MATERIAL FOR THIS EXERCISE Start Marker

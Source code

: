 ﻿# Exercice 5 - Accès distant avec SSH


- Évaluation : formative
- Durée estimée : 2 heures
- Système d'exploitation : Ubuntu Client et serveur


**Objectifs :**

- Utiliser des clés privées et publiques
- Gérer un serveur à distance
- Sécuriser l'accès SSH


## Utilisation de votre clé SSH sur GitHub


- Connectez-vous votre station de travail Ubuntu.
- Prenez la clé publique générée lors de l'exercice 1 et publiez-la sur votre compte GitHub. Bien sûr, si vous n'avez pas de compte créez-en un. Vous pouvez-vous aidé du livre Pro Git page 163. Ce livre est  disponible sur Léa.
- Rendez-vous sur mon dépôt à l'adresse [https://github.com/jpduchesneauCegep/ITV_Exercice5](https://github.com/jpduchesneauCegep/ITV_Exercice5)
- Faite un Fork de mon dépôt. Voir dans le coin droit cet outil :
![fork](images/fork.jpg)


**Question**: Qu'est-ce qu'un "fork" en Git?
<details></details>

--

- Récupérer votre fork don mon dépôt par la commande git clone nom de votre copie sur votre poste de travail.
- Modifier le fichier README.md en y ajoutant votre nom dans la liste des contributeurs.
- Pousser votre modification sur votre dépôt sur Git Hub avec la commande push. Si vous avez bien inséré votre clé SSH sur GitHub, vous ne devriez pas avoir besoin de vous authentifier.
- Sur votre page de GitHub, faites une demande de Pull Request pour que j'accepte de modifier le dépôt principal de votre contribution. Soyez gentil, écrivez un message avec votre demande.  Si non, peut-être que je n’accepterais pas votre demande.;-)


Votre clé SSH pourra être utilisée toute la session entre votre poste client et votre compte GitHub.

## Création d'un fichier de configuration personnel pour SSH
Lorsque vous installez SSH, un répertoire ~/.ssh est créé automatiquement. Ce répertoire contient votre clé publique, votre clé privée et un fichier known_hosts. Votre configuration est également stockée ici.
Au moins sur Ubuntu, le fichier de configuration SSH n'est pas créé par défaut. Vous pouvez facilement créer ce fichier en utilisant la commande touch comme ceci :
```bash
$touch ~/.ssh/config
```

MATERIAL FOR THIS EXERCISE End Marker

• **WHAT IS NEEDED**
Copy verbatim, from the listing above, each line from the one containing "- Évaluation : formative" down to the one containing "- Faite un Fork", inclusive.

• **EXERCISE SOLUTION**
- Évaluation : formative
- Durée estimée : 2 heures
- Système d'exploitation : Ubuntu Client et serveur


**Objectifs :**

- Utiliser des clés privées et publiques
- Gérer un serveur à distance
- Sécuriser l'accès SSH


## Utilisation de votre clé SSH sur GitHub


- Connectez-vous votre station de travail Ubuntu.
- Prenez la clé publique générée lors de l'exercice 1 et publiez-la sur votre compte GitHub. Bien sûr, si vous n'avez pas de compte créez-en un. Vous pouvez-vous aidé du livre Pro Git page 163. Ce livre est  disponible sur Léa.
- Rendez-vous sur mon dépôt à l'adresse [https://github.com/jpduchesneauCegep/ITV_Exercice5](https://github.com/jpduchesneauCegep/ITV_Exercice5)
- Faite un Fork de mon dépôt. Voir dans le coin droit cet outil :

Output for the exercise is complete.